Enggak. Saya malah terus belajar menirukan suara-suara yang terdengar di rumah sampai sekitar 131 suara.
Hal itu semakin menguatkan julukan Kak Bimo Sang Pendongeng, ya?
Saya sebenarnya tidak pernah berangan-angan jadi pendongeng. Cita-cita saya jadi guru. Eh, sekarang saya malah meninggalkan bangku kuliah karena sibuk mendongeng di sana-sini.
Kenapa tiba-tiba justru jadi pendongeng?
Saya prihatin menyaksikan budaya kita porak-poranda tergerus budaya asing. Tak ada lagi imunisasi menentang pengaruh teve dan globalisasi. Nah, untuk membangkitkan daya imunitas tadi, antara lain dengan metode bercerita bagi anak-anak sebagai generasi penerus. Dengan bercerita akan memberikan semacam kekuatan batin. Antara lain mengenalkan anak-anak tentang kebaikan, menyukai hati yang benar, yang estetik bukan yang norak atau yang keliru, atau yang salah.
Sejak kapan Anda menangkap keprihatinan tadi?

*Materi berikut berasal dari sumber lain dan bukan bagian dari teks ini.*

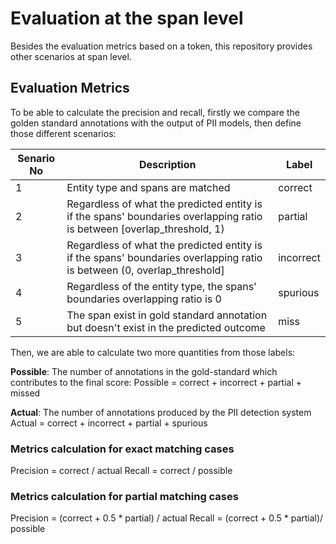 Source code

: # Evaluation at the span level
Besides the evaluation metrics based on a token, this repository provides other scenarios at span level. 

## Evaluation Metrics
To be able to calculate the precision and recall, firstly we compare the golden standard annotations with the output of PII models, then define those different scenarios:


| Senario No | Description | Label |
| ---------- | ----------- | ----- |
| 1 | Entity type and spans are matched | correct |
| 2 | Regardless of what the predicted entity is if the spans' boundaries overlapping ratio is between [overlap_threshold, 1) | partial |
| 3 | Regardless of what the predicted entity is if the spans' boundaries overlapping ratio is between (0, overlap_threshold] | incorrect |
| 4 | Regardless of the entity type, the spans' boundaries overlapping ratio is 0 | spurious |
| 5 | The span exist in gold standard annotation but doesn't exist in the predicted outcome | miss |

Then, we are able to calculate two more quantities from those labels:

<b>Possible</b>: The number of annotations in the gold-standard which contributes to the final score:
    Possible = correct + incorrect + partial + missed
    
<b>Actual</b>: The number of annotations produced by the PII detection system
    Actual = correct + incorrect + partial + spurious

### Metrics calculation for exact matching cases
Precision = correct / actual
Recall = correct / possible

### Metrics calculation for partial matching cases
Precision = (correct + 0.5 * partial) / actual
Recall = (correct + 0.5 * partial)/ possible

Masalah itu sudah saya rasakan sejak 1992. Ketika itu saya kuliah di Fakultas Dakwah STAI Syuhada Yogyakarta, yang mewajibkan mahasiswa melakukan pengabdian masyarakat minimal lima hari dalam sebulan dengan mendatangi daerah urban. Bentuk pengabdian, bisa mengajar anak baca tulis, atau memberikan penyuluhan agama.